Bacı Derya

172 26 20
                                    

Açılmayan telefonu yüzünden şüphelerinin her geçen an gerçeğe döndüğünü hisseden Mehmet Ali ''Ulan Cemre.'' Diye sayıkladı. Ardından öfke patlaması yaşar gibi çelik kapılarını tekmelemeye başladı. Bir yandan da ''Cemre!" Diye bağırıyordu.

Ama öyle ama böyle bu eve girecekti. İster seve seve ister sike sike. Sonra da o evdeki şerefsizi- ki evde erkek olma düşüncesine bile zihninde dahi katlanamadı. Kapıyı daha sert tekmelerken ''CEMRE AÇ ULAN ŞU KAPIYI!" Diye haykırdı adeta.

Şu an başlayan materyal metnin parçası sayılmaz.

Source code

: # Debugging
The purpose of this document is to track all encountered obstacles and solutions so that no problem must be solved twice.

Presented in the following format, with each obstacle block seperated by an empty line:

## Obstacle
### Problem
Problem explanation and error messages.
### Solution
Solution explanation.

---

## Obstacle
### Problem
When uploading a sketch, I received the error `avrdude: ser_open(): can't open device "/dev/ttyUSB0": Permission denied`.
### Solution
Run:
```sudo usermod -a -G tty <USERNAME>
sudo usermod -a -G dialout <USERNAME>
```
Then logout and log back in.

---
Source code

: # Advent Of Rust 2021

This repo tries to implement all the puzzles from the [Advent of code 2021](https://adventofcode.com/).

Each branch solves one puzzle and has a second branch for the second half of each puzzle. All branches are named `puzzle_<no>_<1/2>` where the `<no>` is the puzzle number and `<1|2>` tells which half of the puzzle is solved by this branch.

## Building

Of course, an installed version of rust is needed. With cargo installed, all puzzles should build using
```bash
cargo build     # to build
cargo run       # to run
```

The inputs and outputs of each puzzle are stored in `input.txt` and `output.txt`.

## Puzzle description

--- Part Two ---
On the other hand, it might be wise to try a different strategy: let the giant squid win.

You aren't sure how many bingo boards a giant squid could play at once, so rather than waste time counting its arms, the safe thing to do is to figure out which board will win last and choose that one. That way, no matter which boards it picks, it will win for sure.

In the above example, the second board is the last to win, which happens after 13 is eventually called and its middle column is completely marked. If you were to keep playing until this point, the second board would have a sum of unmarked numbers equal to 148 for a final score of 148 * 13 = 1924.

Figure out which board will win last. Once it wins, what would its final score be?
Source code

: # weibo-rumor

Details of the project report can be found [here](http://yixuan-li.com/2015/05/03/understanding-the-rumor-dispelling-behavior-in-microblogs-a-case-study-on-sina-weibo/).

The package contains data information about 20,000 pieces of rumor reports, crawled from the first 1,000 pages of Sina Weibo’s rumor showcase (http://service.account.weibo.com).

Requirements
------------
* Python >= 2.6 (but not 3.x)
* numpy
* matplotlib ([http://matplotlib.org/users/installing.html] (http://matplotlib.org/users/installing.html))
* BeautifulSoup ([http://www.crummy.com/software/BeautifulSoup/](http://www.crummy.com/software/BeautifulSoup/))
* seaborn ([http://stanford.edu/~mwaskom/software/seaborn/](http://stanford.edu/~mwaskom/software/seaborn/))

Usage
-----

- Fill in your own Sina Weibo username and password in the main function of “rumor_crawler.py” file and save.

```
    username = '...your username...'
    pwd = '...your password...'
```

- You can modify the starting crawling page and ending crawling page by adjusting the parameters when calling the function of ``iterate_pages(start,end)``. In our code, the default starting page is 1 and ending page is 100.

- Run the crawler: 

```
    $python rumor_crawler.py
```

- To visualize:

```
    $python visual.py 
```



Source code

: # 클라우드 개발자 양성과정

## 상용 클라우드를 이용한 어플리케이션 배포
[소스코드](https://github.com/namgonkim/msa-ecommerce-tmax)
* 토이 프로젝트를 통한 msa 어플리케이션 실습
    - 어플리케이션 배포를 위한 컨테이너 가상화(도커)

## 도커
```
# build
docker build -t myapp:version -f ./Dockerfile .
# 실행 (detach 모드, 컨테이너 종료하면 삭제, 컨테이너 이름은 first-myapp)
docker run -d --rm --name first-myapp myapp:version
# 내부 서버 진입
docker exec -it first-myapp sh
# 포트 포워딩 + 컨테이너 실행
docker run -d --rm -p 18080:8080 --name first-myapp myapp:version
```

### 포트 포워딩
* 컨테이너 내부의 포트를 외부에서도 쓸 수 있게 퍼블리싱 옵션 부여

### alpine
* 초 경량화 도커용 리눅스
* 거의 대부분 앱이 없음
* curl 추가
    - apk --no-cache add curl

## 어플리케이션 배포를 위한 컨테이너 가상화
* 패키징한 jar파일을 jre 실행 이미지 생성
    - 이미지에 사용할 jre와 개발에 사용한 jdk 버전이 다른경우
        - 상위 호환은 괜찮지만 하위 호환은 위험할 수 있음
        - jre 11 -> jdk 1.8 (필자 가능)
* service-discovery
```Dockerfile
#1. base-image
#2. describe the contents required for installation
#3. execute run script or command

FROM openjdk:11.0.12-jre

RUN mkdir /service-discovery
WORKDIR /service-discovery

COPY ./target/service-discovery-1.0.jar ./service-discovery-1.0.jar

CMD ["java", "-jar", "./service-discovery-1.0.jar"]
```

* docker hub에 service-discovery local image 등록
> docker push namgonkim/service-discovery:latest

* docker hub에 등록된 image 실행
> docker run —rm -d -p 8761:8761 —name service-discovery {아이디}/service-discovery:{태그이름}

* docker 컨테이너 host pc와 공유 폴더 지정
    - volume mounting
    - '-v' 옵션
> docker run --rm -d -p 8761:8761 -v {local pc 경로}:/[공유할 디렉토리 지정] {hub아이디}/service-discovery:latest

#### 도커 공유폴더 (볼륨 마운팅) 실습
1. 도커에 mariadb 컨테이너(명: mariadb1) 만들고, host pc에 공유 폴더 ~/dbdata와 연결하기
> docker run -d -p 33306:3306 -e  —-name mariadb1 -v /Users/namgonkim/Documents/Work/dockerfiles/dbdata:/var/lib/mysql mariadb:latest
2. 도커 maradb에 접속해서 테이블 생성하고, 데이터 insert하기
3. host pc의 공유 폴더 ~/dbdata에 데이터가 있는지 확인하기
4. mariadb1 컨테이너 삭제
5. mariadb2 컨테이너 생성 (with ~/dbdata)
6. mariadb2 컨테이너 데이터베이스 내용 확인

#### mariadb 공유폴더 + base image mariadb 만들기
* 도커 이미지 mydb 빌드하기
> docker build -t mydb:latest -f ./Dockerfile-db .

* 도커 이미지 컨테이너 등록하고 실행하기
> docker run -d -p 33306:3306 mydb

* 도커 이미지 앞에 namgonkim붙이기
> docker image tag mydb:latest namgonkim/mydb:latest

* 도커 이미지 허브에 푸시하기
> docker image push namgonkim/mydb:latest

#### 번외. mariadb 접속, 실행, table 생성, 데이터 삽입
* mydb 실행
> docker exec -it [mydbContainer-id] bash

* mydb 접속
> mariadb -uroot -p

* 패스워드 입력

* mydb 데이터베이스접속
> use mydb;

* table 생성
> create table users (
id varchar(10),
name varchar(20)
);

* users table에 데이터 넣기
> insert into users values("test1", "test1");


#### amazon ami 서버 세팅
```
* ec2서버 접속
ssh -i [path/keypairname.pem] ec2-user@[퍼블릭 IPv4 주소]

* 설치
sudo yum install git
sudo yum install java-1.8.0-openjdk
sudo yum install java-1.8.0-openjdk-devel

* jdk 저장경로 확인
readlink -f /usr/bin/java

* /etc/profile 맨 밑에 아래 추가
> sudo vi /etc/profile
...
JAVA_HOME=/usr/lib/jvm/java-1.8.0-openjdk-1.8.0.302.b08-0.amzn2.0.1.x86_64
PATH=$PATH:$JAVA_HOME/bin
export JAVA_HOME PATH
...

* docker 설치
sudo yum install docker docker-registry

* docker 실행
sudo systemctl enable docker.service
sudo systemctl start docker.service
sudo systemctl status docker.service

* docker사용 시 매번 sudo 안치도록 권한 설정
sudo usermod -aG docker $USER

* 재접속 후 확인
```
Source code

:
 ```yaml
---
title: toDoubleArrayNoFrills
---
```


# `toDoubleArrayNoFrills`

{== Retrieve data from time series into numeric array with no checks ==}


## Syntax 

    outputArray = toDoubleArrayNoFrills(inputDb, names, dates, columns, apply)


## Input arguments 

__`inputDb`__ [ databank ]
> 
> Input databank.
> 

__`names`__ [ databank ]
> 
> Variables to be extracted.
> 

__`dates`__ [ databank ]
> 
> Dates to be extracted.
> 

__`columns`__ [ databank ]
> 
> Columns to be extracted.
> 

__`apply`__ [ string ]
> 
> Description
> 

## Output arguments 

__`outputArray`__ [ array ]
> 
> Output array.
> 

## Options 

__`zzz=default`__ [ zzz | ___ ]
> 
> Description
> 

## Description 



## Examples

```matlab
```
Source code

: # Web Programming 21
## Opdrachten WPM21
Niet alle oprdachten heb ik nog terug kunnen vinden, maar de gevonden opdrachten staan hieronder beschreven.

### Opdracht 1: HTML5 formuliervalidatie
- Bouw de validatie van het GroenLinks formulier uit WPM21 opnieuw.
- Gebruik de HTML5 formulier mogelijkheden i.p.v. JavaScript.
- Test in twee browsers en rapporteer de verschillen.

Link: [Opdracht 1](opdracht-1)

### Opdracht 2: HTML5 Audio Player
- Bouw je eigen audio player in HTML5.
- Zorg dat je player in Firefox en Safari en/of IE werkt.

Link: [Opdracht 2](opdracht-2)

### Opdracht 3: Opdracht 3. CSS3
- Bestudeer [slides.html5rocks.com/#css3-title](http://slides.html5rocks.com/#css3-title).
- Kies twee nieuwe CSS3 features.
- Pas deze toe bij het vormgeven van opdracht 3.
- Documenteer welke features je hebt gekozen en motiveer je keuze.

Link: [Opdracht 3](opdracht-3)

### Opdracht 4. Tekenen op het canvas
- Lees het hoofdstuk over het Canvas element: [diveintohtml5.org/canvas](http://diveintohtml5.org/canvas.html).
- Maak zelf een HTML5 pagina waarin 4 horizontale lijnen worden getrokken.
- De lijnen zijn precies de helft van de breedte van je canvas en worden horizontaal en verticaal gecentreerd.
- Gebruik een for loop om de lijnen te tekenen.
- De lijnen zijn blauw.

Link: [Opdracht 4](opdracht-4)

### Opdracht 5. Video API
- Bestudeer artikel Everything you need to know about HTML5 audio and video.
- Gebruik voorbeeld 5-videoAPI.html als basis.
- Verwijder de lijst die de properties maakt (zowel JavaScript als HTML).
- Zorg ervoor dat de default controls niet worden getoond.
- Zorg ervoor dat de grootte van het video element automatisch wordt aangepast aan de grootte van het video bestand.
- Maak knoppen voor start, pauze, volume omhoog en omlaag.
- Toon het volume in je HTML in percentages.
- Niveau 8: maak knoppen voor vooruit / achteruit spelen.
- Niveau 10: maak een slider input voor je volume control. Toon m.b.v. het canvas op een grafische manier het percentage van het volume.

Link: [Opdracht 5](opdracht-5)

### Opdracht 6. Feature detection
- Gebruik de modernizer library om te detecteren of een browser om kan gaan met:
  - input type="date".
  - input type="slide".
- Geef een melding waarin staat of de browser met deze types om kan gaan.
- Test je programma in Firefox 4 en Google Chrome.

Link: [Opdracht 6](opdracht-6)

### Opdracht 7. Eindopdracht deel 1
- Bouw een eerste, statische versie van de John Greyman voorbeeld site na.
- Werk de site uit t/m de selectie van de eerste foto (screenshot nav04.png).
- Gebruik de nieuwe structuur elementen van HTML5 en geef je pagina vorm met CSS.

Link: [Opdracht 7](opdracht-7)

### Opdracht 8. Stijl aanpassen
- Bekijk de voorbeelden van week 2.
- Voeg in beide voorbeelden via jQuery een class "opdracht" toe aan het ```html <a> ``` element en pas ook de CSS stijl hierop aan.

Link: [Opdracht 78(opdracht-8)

Gözü ne yan bahçede çitlerden onları izleyen Rıza'nın babasını ne de kapılara pencerelere doluşan komşuları görmüyordu. Gerçi kimin bağırdığını gördükten sonra kimse şaşırmamıştı ya, o da başka bir konuydu.

Tam yine ''Cemre!" Diye bağırıyordu ki kapı bir anda açıldı. Kız kardeşi karşısında dehşete düşmüş halde "abi-" demişti ki yüzüne bile bakmadan evden içeri fırladı.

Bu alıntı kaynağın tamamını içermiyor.